Brief —
Print every entry exactly once more, omitting each picture.

Rendered images with source text —
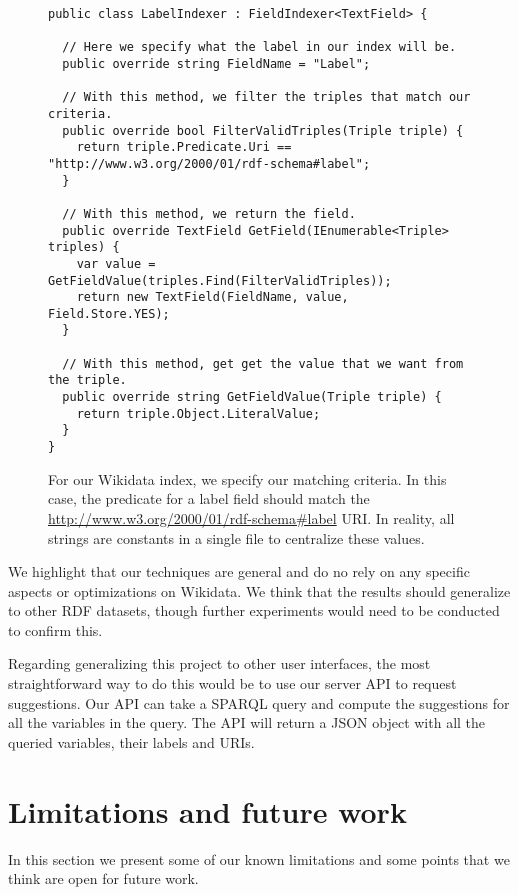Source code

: \begin{figure}[H]
\begin{verbatim}
public class LabelIndexer : FieldIndexer<TextField> {

  // Here we specify what the label in our index will be.
  public override string FieldName = "Label";

  // With this method, we filter the triples that match our criteria.
  public override bool FilterValidTriples(Triple triple) {
    return triple.Predicate.Uri == "http://www.w3.org/2000/01/rdf-schema#label";
  }

  // With this method, we return the field.
  public override TextField GetField(IEnumerable<Triple> triples) {
    var value = GetFieldValue(triples.Find(FilterValidTriples));
    return new TextField(FieldName, value, Field.Store.YES);
  }

  // With this method, get get the value that we want from the triple.
  public override string GetFieldValue(Triple triple) {
    return triple.Object.LiteralValue;
  }
}
\end{verbatim}
\caption{For our Wikidata index, we specify our matching criteria. In this case, the predicate for a label field should match the \url{http://www.w3.org/2000/01/rdf-schema\#label} URI. In reality, all strings are constants in a single file to centralize these values.}
\label{fig:extendingIndex}
\end{figure}

We highlight that our techniques are general and do no rely on any specific aspects or optimizations on Wikidata. We think that the results should generalize to other RDF datasets, though further experiments would need to be conducted to confirm this.

Regarding generalizing this project to other user interfaces, the most straightforward way to do this would be to use our server API to request suggestions.
Our API can take a SPARQL query and compute the suggestions for all the variables in the query. The API will return a JSON object with all the queried variables, their labels and URIs.

\section{Limitations and future work}
\label{chap:futureWork}

In this section we present some of our known limitations and some points that we think are open for future work.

Problem solution —
Source code

: \begin{figure}[H]
\begin{verbatim}
public class LabelIndexer : FieldIndexer<TextField> {

  // Here we specify what the label in our index will be.
  public override string FieldName = "Label";

  // With this method, we filter the triples that match our criteria.
  public override bool FilterValidTriples(Triple triple) {
    return triple.Predicate.Uri == "http://www.w3.org/2000/01/rdf-schema#label";
  }

  // With this method, we return the field.
  public override TextField GetField(IEnumerable<Triple> triples) {
    var value = GetFieldValue(triples.Find(FilterValidTriples));
    return new TextField(FieldName, value, Field.Store.YES);
  }

  // With this method, get get the value that we want from the triple.
  public override string GetFieldValue(Triple triple) {
    return triple.Object.LiteralValue;
  }
}
\end{verbatim}
\caption{For our Wikidata index, we specify our matching criteria. In this case, the predicate for a label field should match the \url{http://www.w3.org/2000/01/rdf-schema\#label} URI. In reality, all strings are constants in a single file to centralize these values.}
\label{fig:extendingIndex}
\end{figure}

We highlight that our techniques are general and do no rely on any specific aspects or optimizations on Wikidata. We think that the results should generalize to other RDF datasets, though further experiments would need to be conducted to confirm this.

Regarding generalizing this project to other user interfaces, the most straightforward way to do this would be to use our server API to request suggestions.
Our API can take a SPARQL query and compute the suggestions for all the variables in the query. The API will return a JSON object with all the queried variables, their labels and URIs.

\section{Limitations and future work}
\label{chap:futureWork}

In this section we present some of our known limitations and some points that we think are open for future work.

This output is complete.